- Exercise prompt -
Please find the lines in the entries below that contain the word "suppliers", and copy each one.

- Data for review -
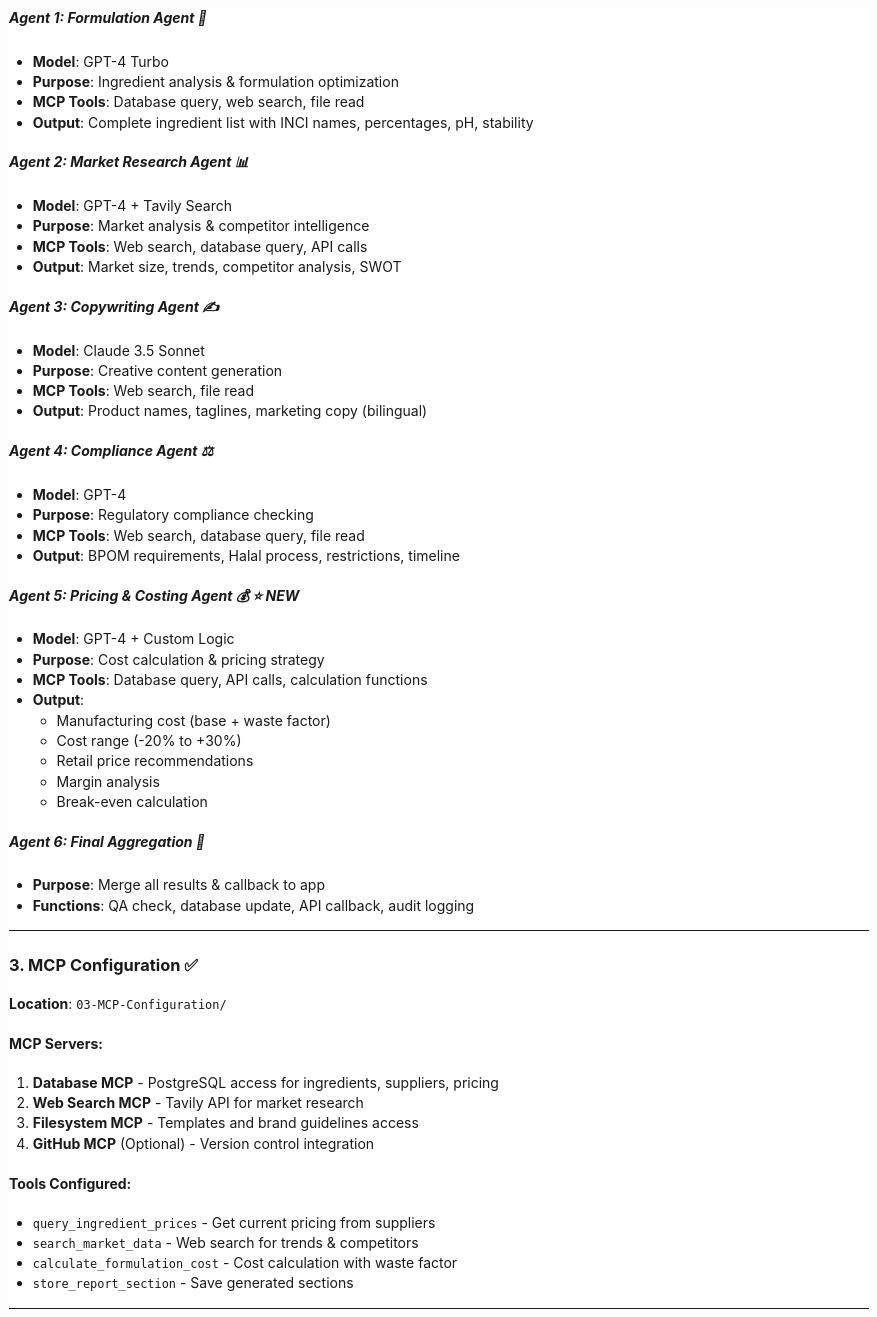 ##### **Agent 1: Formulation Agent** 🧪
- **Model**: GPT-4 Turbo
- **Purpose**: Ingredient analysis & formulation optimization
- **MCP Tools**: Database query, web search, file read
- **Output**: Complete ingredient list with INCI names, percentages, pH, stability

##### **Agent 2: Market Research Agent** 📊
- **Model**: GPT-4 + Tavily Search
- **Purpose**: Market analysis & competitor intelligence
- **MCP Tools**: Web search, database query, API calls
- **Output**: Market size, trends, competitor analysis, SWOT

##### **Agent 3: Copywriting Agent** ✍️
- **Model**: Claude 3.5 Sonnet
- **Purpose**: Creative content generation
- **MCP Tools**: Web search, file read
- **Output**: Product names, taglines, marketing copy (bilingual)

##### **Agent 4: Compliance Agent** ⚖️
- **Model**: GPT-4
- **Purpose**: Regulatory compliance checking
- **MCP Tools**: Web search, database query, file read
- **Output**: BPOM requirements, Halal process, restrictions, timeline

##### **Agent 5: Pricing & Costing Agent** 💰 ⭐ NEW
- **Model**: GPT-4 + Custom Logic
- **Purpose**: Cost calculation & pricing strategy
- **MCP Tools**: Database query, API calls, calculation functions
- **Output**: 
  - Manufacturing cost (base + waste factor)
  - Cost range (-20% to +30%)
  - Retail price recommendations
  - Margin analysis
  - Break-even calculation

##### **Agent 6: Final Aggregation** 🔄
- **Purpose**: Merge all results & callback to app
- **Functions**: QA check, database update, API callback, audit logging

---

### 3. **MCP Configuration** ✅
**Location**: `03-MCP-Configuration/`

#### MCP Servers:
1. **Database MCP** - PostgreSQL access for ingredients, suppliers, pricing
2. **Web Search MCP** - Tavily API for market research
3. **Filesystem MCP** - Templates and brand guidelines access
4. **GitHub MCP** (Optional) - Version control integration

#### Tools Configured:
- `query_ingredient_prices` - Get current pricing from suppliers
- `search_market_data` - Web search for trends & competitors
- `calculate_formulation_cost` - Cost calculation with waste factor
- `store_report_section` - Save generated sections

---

- Result -
1. **Database MCP** - PostgreSQL access for ingredients, suppliers, pricing
- `query_ingredient_prices` - Get current pricing from suppliers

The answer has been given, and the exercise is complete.